Big Data teams can now enjoy the query accelerating power of OLAP analytics on the Amazon Web Services (AWS) cloud platform. For those interested in generating insights faster from their cloud analytics environment, we’ve created this quick start guide to help you get set up with the Kyligence Cloud Big Data platform.
Table of Contents
Chapter 1: Provisioning on AWS
1. Create AWS related resources
2. Launch Kyligence Cloud
Chapter 2: Deploy an EMR Cluster for Big Data Analytics
1. Creating New EMR
Chapter 3: Log in to Kyligence Enterprise and Play with Sample Cube
1. Import Sample Dataset
2. Build the Sample Cube
3. Query the Sample Cube
Chapter 4: Integration with BI Tools
1. Install Kyligence ODBC Driver
2. Connect with Tableau Desktop
Chapter 1: Provisioning on AWS
- Create Amazon Web Services (AWS) related resources
- Launch Kyligence Cloud
Supported Browsers: Google Chrome (64.0.*)
Part 1 – Create AWS related resources
To run Kyligence Cloud in AWS Marketplace, please make sure the following resources have been created on AWS Management Console.
1. Amazon Virtual Private Cloud (Amazon VPC)
Creating a VPC with Public and Private Subnets for Your Clusters.
Step 1：Create an Elastic IP Address for Your NAT Gateway
- a. Open the Amazon VPC console.
- b. In the left navigation pane, choose Elastic IPs.
- c. Choose Allocate new address, Allocate, Close.

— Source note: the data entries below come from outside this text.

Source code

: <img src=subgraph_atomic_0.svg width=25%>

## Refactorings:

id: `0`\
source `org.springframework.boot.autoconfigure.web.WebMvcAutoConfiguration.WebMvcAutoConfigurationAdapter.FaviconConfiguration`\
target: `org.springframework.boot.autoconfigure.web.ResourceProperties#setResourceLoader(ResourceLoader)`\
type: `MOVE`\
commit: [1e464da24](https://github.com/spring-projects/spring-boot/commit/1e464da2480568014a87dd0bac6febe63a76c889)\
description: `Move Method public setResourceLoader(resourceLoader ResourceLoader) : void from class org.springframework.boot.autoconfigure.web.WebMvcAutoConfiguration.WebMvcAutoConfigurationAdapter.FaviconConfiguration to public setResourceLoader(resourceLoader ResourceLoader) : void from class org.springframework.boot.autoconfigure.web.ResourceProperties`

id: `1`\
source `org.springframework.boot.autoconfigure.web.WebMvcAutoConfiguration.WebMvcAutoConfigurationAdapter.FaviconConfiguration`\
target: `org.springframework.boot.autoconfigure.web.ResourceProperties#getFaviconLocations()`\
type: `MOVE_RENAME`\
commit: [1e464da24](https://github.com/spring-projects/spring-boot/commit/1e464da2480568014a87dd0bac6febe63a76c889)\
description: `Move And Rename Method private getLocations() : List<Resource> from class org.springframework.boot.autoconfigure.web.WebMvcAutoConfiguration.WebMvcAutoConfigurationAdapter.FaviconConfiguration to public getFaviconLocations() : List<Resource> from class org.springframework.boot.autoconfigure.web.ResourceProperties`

- d. Note the Allocation ID for your newly created Elastic IP address; you enter this later in the VPC wizard.
Step 2: Run the VPC Wizard
- a. In the left navigation pane, choose VPC Dashboard.
- b. Choose Launch VPC Wizard, VPC with Public and Private Subnets, Select.

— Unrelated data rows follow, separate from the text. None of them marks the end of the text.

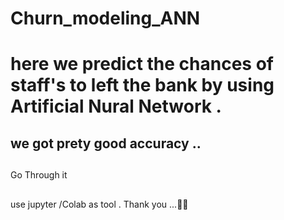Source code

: # Churn_modeling_ANN
# here we predict the chances of staff's to left the bank by using Artificial Nural Network .
## we got prety good accuracy .. 
##
Go Through it 
##
use jupyter /Colab as tool .
Thank you ...🤞🤞
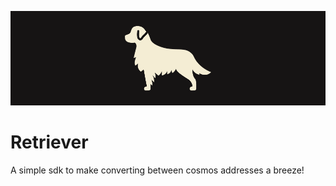 ![Retriever Banner](https://raw.githubusercontent.com/JACKAL-DAO/Retriever/main/banner.png)

# Retriever

 A simple sdk to make converting between cosmos addresses a breeze!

- c. For VPC name, give your VPC a unique name.
- d. For Elastic IP Allocation ID, choose the ID of the Elastic IP address that you created earlier
- e. Note the Availability Zone in which your VPC subnets were created. Your additional subnets should be created in a different Availability Zone.
- f. Choose Create VPC.
When the wizard is finished, choose OK. Note the VPC ID for your newly created VPC; you enter this later during the launch of Kyligence Cloud.
2. Auto-assign IPv4
On the Amazon VPC console, in the left navigation pane, choose Subnets. Select the public subnet you just created and click Actions, Modify auto-assign IP settings to check the option Auto-assign IPv4. Choose Save.
Note the Subnet ID for your newly created Subnet ID; you enter this later during the lauch of Kyligence Cloud
3. To create your key pair using the Amazon EC2 console
You can create key pair or import key pair. In this example, we create a new key and name it kcdemokey.

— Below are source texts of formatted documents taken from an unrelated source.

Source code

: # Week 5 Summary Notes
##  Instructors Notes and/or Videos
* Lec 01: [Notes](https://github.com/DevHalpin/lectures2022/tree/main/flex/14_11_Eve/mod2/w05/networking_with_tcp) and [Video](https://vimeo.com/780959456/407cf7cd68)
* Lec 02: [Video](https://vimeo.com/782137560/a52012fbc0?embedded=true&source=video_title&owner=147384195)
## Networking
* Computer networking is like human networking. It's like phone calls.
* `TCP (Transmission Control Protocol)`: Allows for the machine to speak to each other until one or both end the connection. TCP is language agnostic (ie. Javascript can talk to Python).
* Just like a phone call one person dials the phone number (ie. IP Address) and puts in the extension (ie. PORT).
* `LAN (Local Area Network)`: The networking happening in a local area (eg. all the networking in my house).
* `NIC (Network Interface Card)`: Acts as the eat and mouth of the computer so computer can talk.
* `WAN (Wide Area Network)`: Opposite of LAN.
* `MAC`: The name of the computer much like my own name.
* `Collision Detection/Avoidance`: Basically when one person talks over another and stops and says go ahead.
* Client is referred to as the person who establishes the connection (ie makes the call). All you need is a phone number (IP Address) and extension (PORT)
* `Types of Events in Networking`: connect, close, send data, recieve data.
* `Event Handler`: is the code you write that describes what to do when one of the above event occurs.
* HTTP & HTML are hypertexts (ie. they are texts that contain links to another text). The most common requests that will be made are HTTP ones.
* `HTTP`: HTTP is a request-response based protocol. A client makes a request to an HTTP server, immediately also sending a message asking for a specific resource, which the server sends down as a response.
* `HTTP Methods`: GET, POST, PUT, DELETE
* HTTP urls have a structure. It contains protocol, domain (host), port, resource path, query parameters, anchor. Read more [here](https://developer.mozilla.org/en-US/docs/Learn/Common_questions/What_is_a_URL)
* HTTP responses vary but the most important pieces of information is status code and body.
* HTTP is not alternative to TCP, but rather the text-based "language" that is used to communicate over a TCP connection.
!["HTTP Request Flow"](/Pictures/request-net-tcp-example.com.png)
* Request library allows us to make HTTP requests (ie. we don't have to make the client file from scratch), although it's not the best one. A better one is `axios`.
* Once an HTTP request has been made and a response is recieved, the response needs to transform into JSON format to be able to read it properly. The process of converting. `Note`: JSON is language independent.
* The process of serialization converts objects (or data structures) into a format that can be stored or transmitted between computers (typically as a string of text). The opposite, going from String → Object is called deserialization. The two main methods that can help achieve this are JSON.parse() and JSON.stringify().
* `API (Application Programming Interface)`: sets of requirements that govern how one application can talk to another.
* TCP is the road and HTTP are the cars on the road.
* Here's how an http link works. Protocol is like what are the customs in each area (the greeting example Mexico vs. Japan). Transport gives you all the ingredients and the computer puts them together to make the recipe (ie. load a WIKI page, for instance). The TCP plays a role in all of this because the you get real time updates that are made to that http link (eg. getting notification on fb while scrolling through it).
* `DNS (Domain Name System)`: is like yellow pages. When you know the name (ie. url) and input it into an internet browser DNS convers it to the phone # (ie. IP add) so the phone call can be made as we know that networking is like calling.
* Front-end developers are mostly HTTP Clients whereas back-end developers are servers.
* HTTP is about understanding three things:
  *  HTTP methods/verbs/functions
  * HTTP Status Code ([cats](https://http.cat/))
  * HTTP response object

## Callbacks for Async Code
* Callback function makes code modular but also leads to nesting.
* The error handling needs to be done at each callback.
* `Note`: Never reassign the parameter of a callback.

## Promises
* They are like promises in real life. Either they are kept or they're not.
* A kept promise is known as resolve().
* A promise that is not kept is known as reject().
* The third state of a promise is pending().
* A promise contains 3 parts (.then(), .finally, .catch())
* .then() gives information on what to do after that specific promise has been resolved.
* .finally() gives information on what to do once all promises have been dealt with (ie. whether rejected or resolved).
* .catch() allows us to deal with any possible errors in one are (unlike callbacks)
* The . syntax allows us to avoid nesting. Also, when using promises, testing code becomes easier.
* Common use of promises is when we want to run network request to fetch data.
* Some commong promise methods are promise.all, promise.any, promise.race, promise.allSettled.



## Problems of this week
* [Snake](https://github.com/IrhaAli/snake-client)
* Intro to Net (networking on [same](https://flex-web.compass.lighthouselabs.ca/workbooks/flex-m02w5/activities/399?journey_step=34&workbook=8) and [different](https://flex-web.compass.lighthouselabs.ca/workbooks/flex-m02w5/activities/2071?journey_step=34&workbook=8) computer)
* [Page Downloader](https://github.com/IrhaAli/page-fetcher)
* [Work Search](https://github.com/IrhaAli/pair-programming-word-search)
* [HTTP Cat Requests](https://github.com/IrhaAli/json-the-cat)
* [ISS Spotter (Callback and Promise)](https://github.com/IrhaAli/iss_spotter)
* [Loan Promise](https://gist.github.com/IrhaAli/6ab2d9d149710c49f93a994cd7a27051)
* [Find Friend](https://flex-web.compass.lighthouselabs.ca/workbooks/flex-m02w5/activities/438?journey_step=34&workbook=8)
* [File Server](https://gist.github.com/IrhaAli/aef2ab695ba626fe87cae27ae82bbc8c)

- a. Open the Amazon EC2 console.
- b. In the navigation pane, under NETWORK & SECURITY, choose Key Pairs.
- c. Choose Create Key Pair.
- d. For Key pair name, enter a name for the new key pair, and then choose Create.
- e. The private key file is automatically downloaded by your browser.
Note: This is the only chance for you to save the private key file. You’ll need to provide the name of your key pair when you launch an instance and the corresponding private key each time you connect to the instance.
4. Amazon Simple Storage Service (Amazon S3) Bucket
Kyligence Cloud will store your Kyligence Enterprise data and EMR logs in the S3 bucket you specify.
From the Amazon S3 console dashboard, choose Create Bucket.
- a. Click Create bucket.
- b. Enter Bucket name and select Region. The Region should be the same as the Amazon VPC region.
Part 2 – Launch Kyligence Cloud
1. Search for Kyligence Cloud in AWS Marketplace search bar, go to the Kyligence Cloud product introduction page, and click Continue to Subscribe to start to subscribe and configure the Kyligence Cloud service.
2. When subscribing for the first time, you must accept the terms and conditions by selecting the Accept Terms button.
3. The following Thank you for subscribing message will be displayed. Click Continue to Configuration to review, modify and launch your Kyligence Service.
4.Please select Product Deployment for the Fulfillment Option column. Software Version please try to select the current latest version. In this example, we use 1.1 (May 08, 2019), and the Region should be consistent with the Amazon VPC region you created. In this example, we use US East (N. Virginia) and click Continue to Launch to the next configuration page.
5. The Launch page is then displayed summering the Configuration Details selected from the previous screen. Choose Action please select Launch CloudFormation and click Launch to proceed to the next step.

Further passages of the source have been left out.